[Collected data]
* * *

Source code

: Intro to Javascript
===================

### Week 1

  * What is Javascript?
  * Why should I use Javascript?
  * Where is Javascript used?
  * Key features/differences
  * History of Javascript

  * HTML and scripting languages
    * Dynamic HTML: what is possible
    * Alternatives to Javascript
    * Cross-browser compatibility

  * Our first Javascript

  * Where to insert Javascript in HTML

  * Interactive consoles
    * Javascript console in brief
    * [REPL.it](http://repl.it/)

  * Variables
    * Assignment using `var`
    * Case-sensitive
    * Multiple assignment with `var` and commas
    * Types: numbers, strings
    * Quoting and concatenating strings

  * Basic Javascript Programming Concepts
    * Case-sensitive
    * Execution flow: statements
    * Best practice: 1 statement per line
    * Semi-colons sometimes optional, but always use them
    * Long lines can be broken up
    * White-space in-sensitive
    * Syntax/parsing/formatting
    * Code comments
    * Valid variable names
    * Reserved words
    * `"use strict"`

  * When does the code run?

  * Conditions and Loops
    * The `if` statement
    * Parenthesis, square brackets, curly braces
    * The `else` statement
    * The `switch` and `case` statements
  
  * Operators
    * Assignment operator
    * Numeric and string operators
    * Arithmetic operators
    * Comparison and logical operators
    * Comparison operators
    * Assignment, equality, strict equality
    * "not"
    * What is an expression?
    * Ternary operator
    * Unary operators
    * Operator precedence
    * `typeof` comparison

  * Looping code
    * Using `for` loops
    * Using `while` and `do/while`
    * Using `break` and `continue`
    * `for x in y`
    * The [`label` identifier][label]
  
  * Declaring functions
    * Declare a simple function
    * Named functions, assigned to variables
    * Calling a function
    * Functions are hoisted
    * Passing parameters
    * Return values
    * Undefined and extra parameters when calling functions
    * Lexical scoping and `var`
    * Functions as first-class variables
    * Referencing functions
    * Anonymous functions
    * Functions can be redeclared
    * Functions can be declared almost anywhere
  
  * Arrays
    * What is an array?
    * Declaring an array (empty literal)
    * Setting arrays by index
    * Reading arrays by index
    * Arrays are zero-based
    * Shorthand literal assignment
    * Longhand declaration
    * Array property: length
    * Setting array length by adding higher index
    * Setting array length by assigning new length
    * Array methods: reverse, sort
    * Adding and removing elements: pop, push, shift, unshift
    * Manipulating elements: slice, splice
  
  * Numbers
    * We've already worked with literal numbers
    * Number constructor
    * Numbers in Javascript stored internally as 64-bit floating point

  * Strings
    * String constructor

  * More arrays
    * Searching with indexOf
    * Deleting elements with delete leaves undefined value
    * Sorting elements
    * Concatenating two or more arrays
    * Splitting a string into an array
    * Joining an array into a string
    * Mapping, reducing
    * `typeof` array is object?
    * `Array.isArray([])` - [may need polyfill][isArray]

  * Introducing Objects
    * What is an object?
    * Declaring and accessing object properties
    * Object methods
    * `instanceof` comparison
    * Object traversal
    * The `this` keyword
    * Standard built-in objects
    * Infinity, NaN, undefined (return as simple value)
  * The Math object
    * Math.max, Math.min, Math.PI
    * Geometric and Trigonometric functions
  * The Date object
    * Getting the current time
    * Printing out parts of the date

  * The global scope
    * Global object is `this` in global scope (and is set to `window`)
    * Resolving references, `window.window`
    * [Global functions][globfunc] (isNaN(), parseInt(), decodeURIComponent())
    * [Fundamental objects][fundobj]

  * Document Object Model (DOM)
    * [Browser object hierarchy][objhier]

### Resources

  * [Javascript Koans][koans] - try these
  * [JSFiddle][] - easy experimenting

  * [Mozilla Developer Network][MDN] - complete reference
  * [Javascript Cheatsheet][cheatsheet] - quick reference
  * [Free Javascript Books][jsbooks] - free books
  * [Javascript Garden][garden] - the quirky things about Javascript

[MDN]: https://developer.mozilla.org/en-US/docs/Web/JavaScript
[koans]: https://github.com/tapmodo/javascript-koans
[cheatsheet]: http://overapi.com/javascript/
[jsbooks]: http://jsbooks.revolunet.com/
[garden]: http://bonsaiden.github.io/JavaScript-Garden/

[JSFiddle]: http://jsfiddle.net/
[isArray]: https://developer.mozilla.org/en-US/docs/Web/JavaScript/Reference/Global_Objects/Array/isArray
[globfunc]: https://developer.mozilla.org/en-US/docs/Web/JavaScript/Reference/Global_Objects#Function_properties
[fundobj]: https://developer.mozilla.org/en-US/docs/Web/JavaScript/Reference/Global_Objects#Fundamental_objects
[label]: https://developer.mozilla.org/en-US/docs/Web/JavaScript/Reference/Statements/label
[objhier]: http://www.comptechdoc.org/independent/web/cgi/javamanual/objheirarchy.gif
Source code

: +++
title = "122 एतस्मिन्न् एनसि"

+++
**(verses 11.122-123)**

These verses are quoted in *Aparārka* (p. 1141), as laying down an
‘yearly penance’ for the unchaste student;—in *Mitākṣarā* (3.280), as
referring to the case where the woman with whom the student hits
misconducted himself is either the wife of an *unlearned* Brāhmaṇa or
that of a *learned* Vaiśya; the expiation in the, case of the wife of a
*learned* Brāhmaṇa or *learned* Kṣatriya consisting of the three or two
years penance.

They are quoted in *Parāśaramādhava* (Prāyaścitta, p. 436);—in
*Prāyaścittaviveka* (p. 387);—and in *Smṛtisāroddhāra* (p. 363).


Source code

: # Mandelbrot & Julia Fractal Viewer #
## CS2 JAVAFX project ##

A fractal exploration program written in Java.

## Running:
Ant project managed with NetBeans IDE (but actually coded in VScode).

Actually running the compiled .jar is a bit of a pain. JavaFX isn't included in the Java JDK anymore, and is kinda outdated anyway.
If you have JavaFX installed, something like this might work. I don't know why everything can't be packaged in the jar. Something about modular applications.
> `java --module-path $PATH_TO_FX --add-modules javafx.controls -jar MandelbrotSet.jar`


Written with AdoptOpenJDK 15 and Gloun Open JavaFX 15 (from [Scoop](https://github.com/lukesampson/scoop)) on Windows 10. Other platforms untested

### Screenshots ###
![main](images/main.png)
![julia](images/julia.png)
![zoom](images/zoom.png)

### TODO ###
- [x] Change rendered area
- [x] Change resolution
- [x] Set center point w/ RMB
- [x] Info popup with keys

* * *

Retrieve each line from the records above where the word "quoted" occurs.

These verses are quoted in *Aparārka* (p. 1141), as laying down an
They are quoted in *Parāśaramādhava* (Prāyaścitta, p. 436);—in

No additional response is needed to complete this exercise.